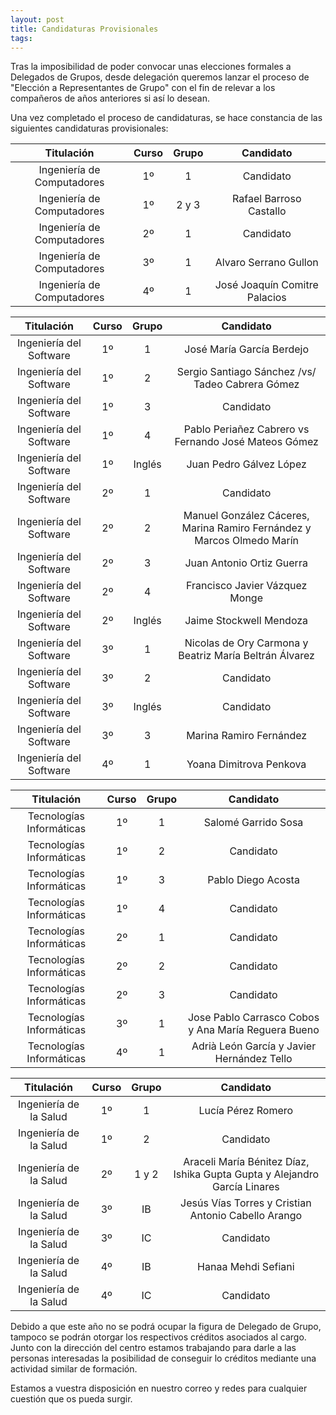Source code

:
 ```yaml
---
layout: post
title: Candidaturas Provisionales
tags: 
---
```


Tras la imposibilidad de poder convocar unas elecciones formales a Delegados de Grupos, desde delegación queremos lanzar el proceso de "Elección a Representantes de Grupo" con el fin de relevar a los compañeros de años anteriores si así lo desean.

Una vez completado el proceso de candidaturas, se hace constancia de las siguientes candidaturas provisionales:


|         Titulación         | Curso | Grupo |     Candidato     |
|:--------------------------:|:-----:|:-----:|:-----------------:|
| Ingeniería de Computadores |   1º  |   1   |     Candidato     |
| Ingeniería de Computadores |   1º  | 2 y 3 | Rafael Barroso Castallo |
| Ingeniería de Computadores |   2º  |   1   |     Candidato     |
| Ingeniería de Computadores |   3º  |   1   | Alvaro Serrano Gullon |
| Ingeniería de Computadores |   4º  |   1   | José Joaquín Comitre Palacios |

|         Titulación         | Curso | Grupo  | Candidato|
|:--------------------------:|:-----:|:------:|:--------:|
|   Ingeniería del Software  |   1º  |    1   | José María García Berdejo|
|   Ingeniería del Software  |   1º  |    2   | Sergio Santiago Sánchez /vs/ Tadeo Cabrera Gómez |
|   Ingeniería del Software  |   1º  |    3   | Candidato|
|   Ingeniería del Software  |   1º  |    4   | Pablo Periañez Cabrero vs Fernando José Mateos Gómez|
|   Ingeniería del Software  |   1º  | Inglés | Juan Pedro Gálvez López|
|   Ingeniería del Software  |   2º  |    1   | Candidato|
|   Ingeniería del Software  |   2º  |    2   | Manuel González Cáceres, Marina Ramiro Fernández y Marcos Olmedo Marín|
|   Ingeniería del Software  |   2º  |    3   | Juan Antonio Ortiz Guerra |
|   Ingeniería del Software  |   2º  |    4   | Francisco Javier Vázquez Monge |
|   Ingeniería del Software  |   2º  | Inglés | Jaime Stockwell Mendoza |
|   Ingeniería del Software  |   3º  |    1   |  Nicolas de Ory Carmona y Beatriz María Beltrán Álvarez|
|   Ingeniería del Software  |   3º  |    2   | Candidato|
|   Ingeniería del Software  |   3º  | Inglés | Candidato|
|   Ingeniería del Software  |   3º  |    3   |  Marina Ramiro Fernández |
|   Ingeniería del Software  |   4º  |    1   | Yoana Dimitrova Penkova |

|         Titulación         | Curso | Grupo |                Candidato               |
|:--------------------------:|:-----:|:-----:|:--------------------------------------:|
|  Tecnologías Informáticas  |   1º   |   1   | Salomé Garrido Sosa |
|  Tecnologías Informáticas  |   1º   |   2   | Candidato|
|  Tecnologías Informáticas  |   1º   |   3   | Pablo Diego Acosta |
|  Tecnologías Informáticas  |   1º   |   4   | Candidato|
|  Tecnologías Informáticas  |   2º   |   1   | Candidato|
|  Tecnologías Informáticas  |   2º   |   2   | Candidato|
|  Tecnologías Informáticas  |   2º   |   3   | Candidato|
|  Tecnologías Informáticas  |   3º   |   1   | Jose Pablo Carrasco Cobos y Ana María Reguera Bueno|
|  Tecnologías Informáticas  |   4º   |   1   | Adrià León García y Javier Hernández Tello |

|         Titulación         | Curso | Grupo |               Candidato                |
|:--------------------------:|:-----:|:-----:|:--------------------------------------:|
|   Ingeniería de la Salud   |   1º  |   1   | Lucía Pérez Romero |
|   Ingeniería de la Salud   |   1º  |   2   | Candidato |
|   Ingeniería de la Salud   |   2º  | 1 y 2 | Araceli María Bénitez Díaz, Ishika Gupta Gupta y Alejandro García Linares|
|   Ingeniería de la Salud   |   3º  |   IB  | Jesús Vías Torres y Cristian Antonio Cabello Arango |
|   Ingeniería de la Salud   |   3º  |   IC  | Candidato |
|   Ingeniería de la Salud   |   4º  |   IB  | Hanaa Mehdi Sefiani|
|   Ingeniería de la Salud   |   4º  |   IC  | Candidato |



Debido a que este año no se podrá ocupar la figura de Delegado de Grupo, tampoco se podrán otorgar los respectivos créditos asociados al cargo. Junto con la dirección del centro estamos trabajando para darle a las personas interesadas la posibilidad de conseguir lo créditos mediante una actividad similar de formación.

Estamos a vuestra disposición en nuestro correo y redes para cualquier cuestión que os pueda surgir.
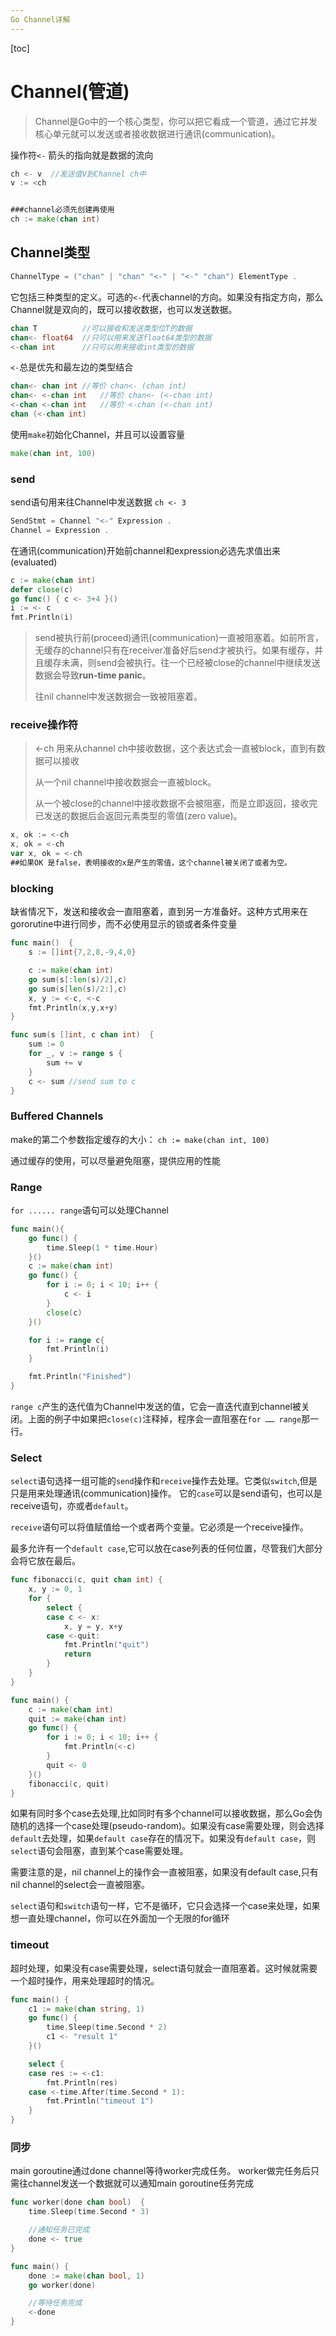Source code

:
 ```yaml
---
Go Channel详解
---
```


[toc]



# Channel(管道)

> Channel是Go中的一个核心类型，你可以把它看成一个管道，通过它并发核心单元就可以发送或者接收数据进行通讯(communication)。

操作符`<-`  箭头的指向就是数据的流向

```go
ch <- v  //发送值V到Channel ch中
v := <ch


###channel必须先创建再使用
ch := make(chan int)
```



## Channel类型

```go
ChannelType = ("chan" | "chan" "<-" | "<-" "chan") ElementType .
```

它包括三种类型的定义。可选的`<-`代表channel的方向。如果没有指定方向，那么Channel就是双向的，既可以接收数据，也可以发送数据。

```go
chan T			//可以接收和发送类型位T的数据
chan<- float64  //只可以用来发送float64类型的数据
<-chan int		//只可以用来接收int类型的数据
```

`<-`总是优先和最左边的类型结合

```go
chan<- chan int	//等价 chan<- (chan int)
chan<- <-chan int	//等价 chan<- (<-chan int)
<-chan <-chan int	//等价 <-chan (<-chan int)
chan (<-chan int)
```

使用`make`初始化Channel，并且可以设置容量

```go
make(chan int, 100)
```



### send

send语句用来往Channel中发送数据 `ch <- 3`

```go
SendStmt = Channel "<-" Expression .
Channel = Expression .
```

在通讯(communication)开始前channel和expression必选先求值出来(evaluated)

```go
c := make(chan int)
defer close(c)
go func() { c <- 3+4 }()
i := <- c
fmt.Println(i)
```

> send被执行前(proceed)通讯(communication)一直被阻塞着。如前所言，无缓存的channel只有在receiver准备好后send才被执行。如果有缓存，并且缓存未满，则send会被执行。往一个已经被close的channel中继续发送数据会导致**run-time panic**。
>
> 往nil channel中发送数据会一致被阻塞着。



### receive操作符

> <-ch 用来从channel ch中接收数据，这个表达式会一直被block，直到有数据可以接收
>
> 从一个nil channel中接收数据会一直被block。
>
> 从一个被close的channel中接收数据不会被阻塞，而是立即返回，接收完已发送的数据后会返回元素类型的零值(zero value)。

```go
x, ok := <-ch
x, ok = <-ch
var x, ok = <-ch
##如果OK 是false，表明接收的x是产生的零值，这个channel被关闭了或者为空。
```





### blocking

缺省情况下，发送和接收会一直阻塞着，直到另一方准备好。这种方式用来在gororutine中进行同步，而不必使用显示的锁或者条件变量

```go
func main()  {
	s := []int{7,2,8,-9,4,0}

	c := make(chan int)
	go sum(s[:len(s)/2],c)
	go sum(s[len(s)/2:],c)
	x, y := <-c, <-c
	fmt.Println(x,y,x+y)
}

func sum(s []int, c chan int)  {
	sum := 0
	for _, v := range s {
		sum += v
	}
	c <- sum //send sum to c
}

```





### Buffered Channels

make的第二个参数指定缓存的大小： `ch := make(chan int, 100)`

通过缓存的使用，可以尽量避免阻塞，提供应用的性能



### Range

`for ...... range`语句可以处理Channel

```go
func main(){
    go func() {
		time.Sleep(1 * time.Hour)
	}()
	c := make(chan int)
	go func() {
		for i := 0; i < 10; i++ {
			c <- i
		}
		close(c)
	}()

	for i := range c{
		fmt.Println(i)
	}

	fmt.Println("Finished")
}
```

`range c`产生的迭代值为Channel中发送的值，它会一直迭代直到channel被关闭。上面的例子中如果把`close(c)`注释掉，程序会一直阻塞在`for …… range`那一行。





### Select

`select`语句选择一组可能的`send`操作和`receive`操作去处理。它类似`switch`,但是只是用来处理通讯(communication)操作。
它的`case`可以是send语句，也可以是receive语句，亦或者`default`。

`receive`语句可以将值赋值给一个或者两个变量。它必须是一个receive操作。

最多允许有一个`default case`,它可以放在case列表的任何位置，尽管我们大部分会将它放在最后。

```go
func fibonacci(c, quit chan int) {
	x, y := 0, 1
	for {
		select {
		case c <- x:
			x, y = y, x+y
		case <-quit:
			fmt.Println("quit")
			return
		}
	}
}

func main() {
	c := make(chan int)
	quit := make(chan int)
	go func() {
		for i := 0; i < 10; i++ {
			fmt.Println(<-c)
		}
		quit <- 0
	}()
	fibonacci(c, quit)
}
```

如果有同时多个case去处理,比如同时有多个channel可以接收数据，那么Go会伪随机的选择一个case处理(pseudo-random)。如果没有case需要处理，则会选择`default`去处理，如果`default case`存在的情况下。如果没有`default case`，则`select`语句会阻塞，直到某个case需要处理。

需要注意的是，nil channel上的操作会一直被阻塞，如果没有default case,只有nil channel的select会一直被阻塞。

`select`语句和`switch`语句一样，它不是循环，它只会选择一个case来处理，如果想一直处理channel，你可以在外面加一个无限的for循环



### timeout

超时处理，如果没有case需要处理，select语句就会一直阻塞着。这时候就需要一个超时操作，用来处理超时的情况。

```go
func main() {
	c1 := make(chan string, 1)
	go func() {
		time.Sleep(time.Second * 2)
		c1 <- "result 1"
	}()

	select {
	case res := <-c1:
		fmt.Println(res)
	case <-time.After(time.Second * 1):
		fmt.Println("timeout 1")
	}
}
```



### 同步

main goroutine通过done channel等待worker完成任务。 worker做完任务后只需往channel发送一个数据就可以通知main goroutine任务完成

```go
func worker(done chan bool)  {
	time.Sleep(time.Second * 3)

	//通知任务已完成
	done <- true
}

func main() {
	done := make(chan bool, 1)
	go worker(done)

	//等待任务完成
	<-done
}
```

























































































































































































































































































[1]: https://colobu.com/2016/04/14/Golang-Channels/	"Go Channel详解"

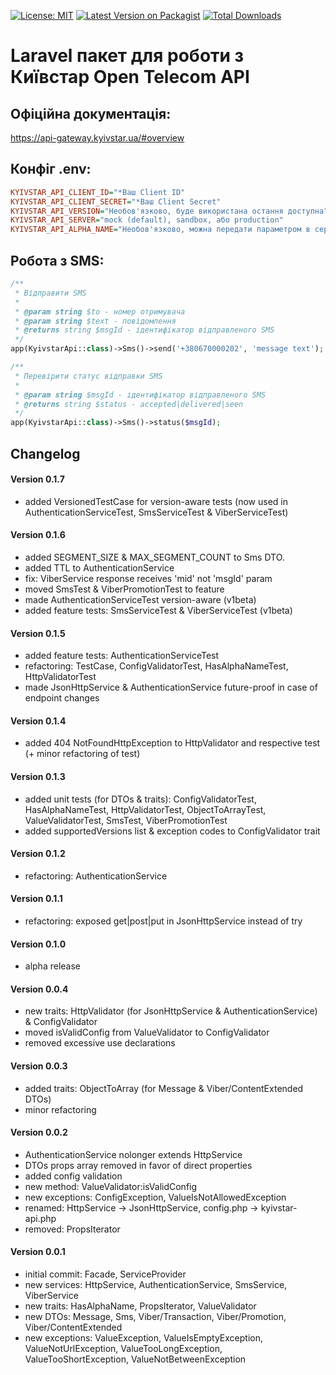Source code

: [![License: MIT](https://img.shields.io/badge/License-MIT-yellow.svg)](https://opensource.org/licenses/MIT)
[![Latest Version on Packagist](https://img.shields.io/packagist/v/imsadhappy/laravel-kyivstar-api.svg?style=flat-square)](https://packagist.org/packages/imsadhappy/laravel-kyivstar-api)
[![Total Downloads](https://img.shields.io/packagist/dt/imsadhappy/laravel-kyivstar-api.svg?style=flat-square)](https://packagist.org/packages/imsadhappy/laravel-kyivstar-api)
# Laravel пакет для роботи з Київстар Open Telecom API

## Офіційна документація:
https://api-gateway.kyivstar.ua/#overview

## Конфіг .env:

```ini
KYIVSTAR_API_CLIENT_ID="*Ваш Client ID"
KYIVSTAR_API_CLIENT_SECRET="*Ваш Client Secret"
KYIVSTAR_API_VERSION="Необов'язково, буде використана остання доступна"
KYIVSTAR_API_SERVER="mock (default), sandbox, або production"
KYIVSTAR_API_ALPHA_NAME="Необов'язково, можна передати параметром в сервіс"
```

## Робота з SMS:

```php
/** 
 * Відправити SMS
 * 
 * @param string $to - номер отримувача
 * @param string $text - повідомлення
 * @returns string $msgId - ідентифікатор відправленого SMS 
 */
app(KyivstarApi::class)->Sms()->send('+380670000202', 'message text');

/** 
 * Перевірити статус відправки SMS
 * 
 * @param string $msgId - ідентифікатор відправленого SMS 
 * @returns string $status - accepted|delivered|seen
 */
app(KyivstarApi::class)->Sms()->status($msgId);
```

## Changelog

#### Version 0.1.7
- added VersionedTestCase for version-aware tests (now used in AuthenticationServiceTest, SmsServiceTest & ViberServiceTest)

#### Version 0.1.6
- added SEGMENT_SIZE & MAX_SEGMENT_COUNT to Sms DTO.
- added TTL to AuthenticationService
- fix: ViberService response receives 'mid' not 'msgId' param
- moved SmsTest & ViberPromotionTest to feature
- made AuthenticationServiceTest version-aware (v1beta)
- added feature tests: SmsServiceTest & ViberServiceTest (v1beta)

#### Version 0.1.5
- added feature tests: AuthenticationServiceTest
- refactoring: TestCase, ConfigValidatorTest, HasAlphaNameTest, HttpValidatorTest
- made JsonHttpService & AuthenticationService future-proof in case of endpoint changes

#### Version 0.1.4
- added 404 NotFoundHttpException to HttpValidator and respective test (+ minor refactoring of test)

#### Version 0.1.3
- added unit tests (for DTOs & traits): ConfigValidatorTest, HasAlphaNameTest, HttpValidatorTest, ObjectToArrayTest, ValueValidatorTest, SmsTest, ViberPromotionTest
- added supportedVersions list & exception codes to ConfigValidator trait

#### Version 0.1.2
- refactoring: AuthenticationService

#### Version 0.1.1
- refactoring: exposed get|post|put in JsonHttpService instead of try

#### Version 0.1.0
- alpha release

#### Version 0.0.4
- new traits: HttpValidator (for JsonHttpService & AuthenticationService) & ConfigValidator
- moved isValidConfig from ValueValidator to ConfigValidator
- removed excessive use declarations 

#### Version 0.0.3
- added traits: ObjectToArray (for Message & Viber/ContentExtended DTOs)
- minor refactoring

#### Version 0.0.2
- AuthenticationService nolonger extends HttpService
- DTOs props array removed in favor of direct properties
- added config validation
- new method: ValueValidator:isValidConfig
- new exceptions: ConfigException, ValueIsNotAllowedException
- renamed: HttpService -> JsonHttpService, config.php -> kyivstar-api.php
- removed: PropsIterator

#### Version 0.0.1
- initial commit: Facade, ServiceProvider
- new services: HttpService, AuthenticationService, SmsService, ViberService
- new traits: HasAlphaName, PropsIterator, ValueValidator
- new DTOs: Message, Sms, Viber/Transaction, Viber/Promotion, Viber/ContentExtended
- new exceptions: ValueException, ValueIsEmptyException, ValueNotUrlException, ValueTooLongException, ValueTooShortException, ValueNotBetweenException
____
Return nothing but the lines running from the start of the data to the line with "Serrano Gullon |", please, both ends included and no pictures.

Source code

:
 ```yaml
---
layout: post
title: Candidaturas Provisionales
tags: 
---
```


Tras la imposibilidad de poder convocar unas elecciones formales a Delegados de Grupos, desde delegación queremos lanzar el proceso de "Elección a Representantes de Grupo" con el fin de relevar a los compañeros de años anteriores si así lo desean.

Una vez completado el proceso de candidaturas, se hace constancia de las siguientes candidaturas provisionales:


|         Titulación         | Curso | Grupo |     Candidato     |
|:--------------------------:|:-----:|:-----:|:-----------------:|
| Ingeniería de Computadores |   1º  |   1   |     Candidato     |
| Ingeniería de Computadores |   1º  | 2 y 3 | Rafael Barroso Castallo |
| Ingeniería de Computadores |   2º  |   1   |     Candidato     |
| Ingeniería de Computadores |   3º  |   1   | Alvaro Serrano Gullon |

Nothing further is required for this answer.